Skin infections have been described as the primary cause for presentation in veterinary small animal practices and they frequently result in prescription of both topical and systemic antibiotics. Because such infections are often secondary complications of other underlying pathologies, recurrent infections are common and can lead to multiple antibiotic exposures. This scenario creates steady selection pressure toward antibiotic resistance at the confluence of the skin (the largest mammalian organ), the bloodstream, and shared human and animal environments. This case study compares metagenomic (MGX) data with aerobic culture to evaluate diagnostic utility for simultaneous identification and characterization of pathogens, microbiomes, and resistomes of companion animal skin infections.

Results

One feline and eight canine skin swabs were analyzed with aerobic culture and traditional antimicrobial susceptibility testing (AST) and compared with MGX profiling. Veterinary laboratory diagnostic (VDL) culture and AST identified Staphylococcus aureus, S. pseudintermedius , S. schleiferi, methicillin resistant (MR) S. schleiferi (MRSS), MR S. pseudintermedius (MRSP) and Pseudomonas aeruginosa from skin swabs. MGX data described the identical bacterial pathogens recovered by aerobic culture and methicillin resistance genes mecA, mecI, mecR1 in samples for which AST confirmed MRSP and MRSS. MGX data also identified mec genes in samples without culture-based confirmation of MR phenotypes. MGX data also described multi-domain composition of microbiomes of infected skin including bacteria, fungi, viruses, phages, AMR, plasmids, and metabolic features associated with skin infections.

Conclusions

MGX data identified the identical pathogens and inferred AMR phenotypes as culture-based diagnostic testing, and additionally characterizedo multi-domain microbiota, mobile AMR elements, and metabolic features. Efforts to accelerate cures by precision medical responses depend on accelerated precision diagnostics. Challenges remain for the implementation of MGX data into veterinary diagnostic laboratory investigation and response. We demonstrate with a small case study, that MGX data can be used to complement current state of the art VDL results and potentially advance a judicious veterinary medical response regarding antibiotic administration for companion animal skin infections.
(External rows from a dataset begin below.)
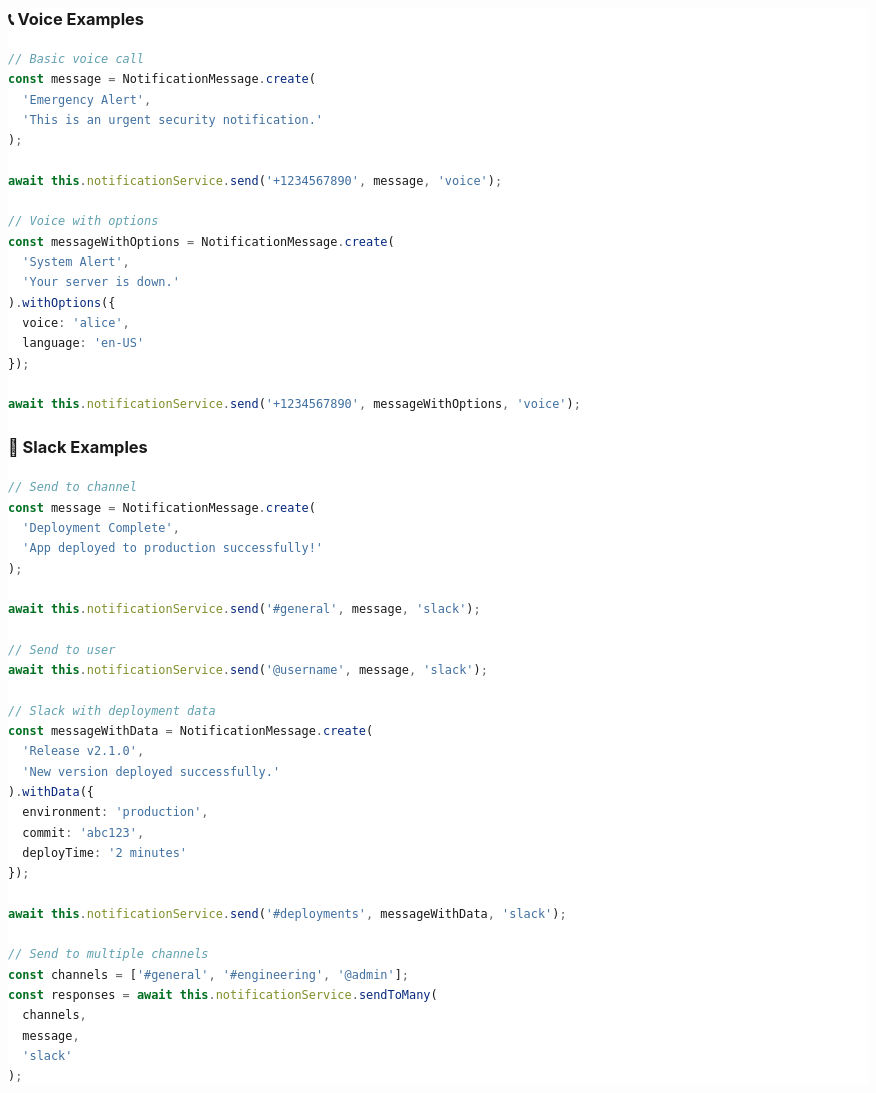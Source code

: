 ### 📞 Voice Examples

```typescript
// Basic voice call
const message = NotificationMessage.create(
  'Emergency Alert',
  'This is an urgent security notification.'
);

await this.notificationService.send('+1234567890', message, 'voice');

// Voice with options
const messageWithOptions = NotificationMessage.create(
  'System Alert',
  'Your server is down.'
).withOptions({
  voice: 'alice',
  language: 'en-US'
});

await this.notificationService.send('+1234567890', messageWithOptions, 'voice');
```

### 💼 Slack Examples

```typescript
// Send to channel
const message = NotificationMessage.create(
  'Deployment Complete',
  'App deployed to production successfully!'
);

await this.notificationService.send('#general', message, 'slack');

// Send to user
await this.notificationService.send('@username', message, 'slack');

// Slack with deployment data
const messageWithData = NotificationMessage.create(
  'Release v2.1.0',
  'New version deployed successfully.'
).withData({
  environment: 'production',
  commit: 'abc123',
  deployTime: '2 minutes'
});

await this.notificationService.send('#deployments', messageWithData, 'slack');

// Send to multiple channels
const channels = ['#general', '#engineering', '@admin'];
const responses = await this.notificationService.sendToMany(
  channels,
  message,
  'slack'
);
```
In the future, simultaneous description of the polymicrobial ecology of skin infections (bacterial, viruses, phages, fungi, and even functional metabolomic features) provided by MGX data can advance epidemiology, develop new treatment strategies, accelerate diagnostics and provide data for artificial intelligence (AI) models focused on advancing veterinary diagnostics and medical treatments.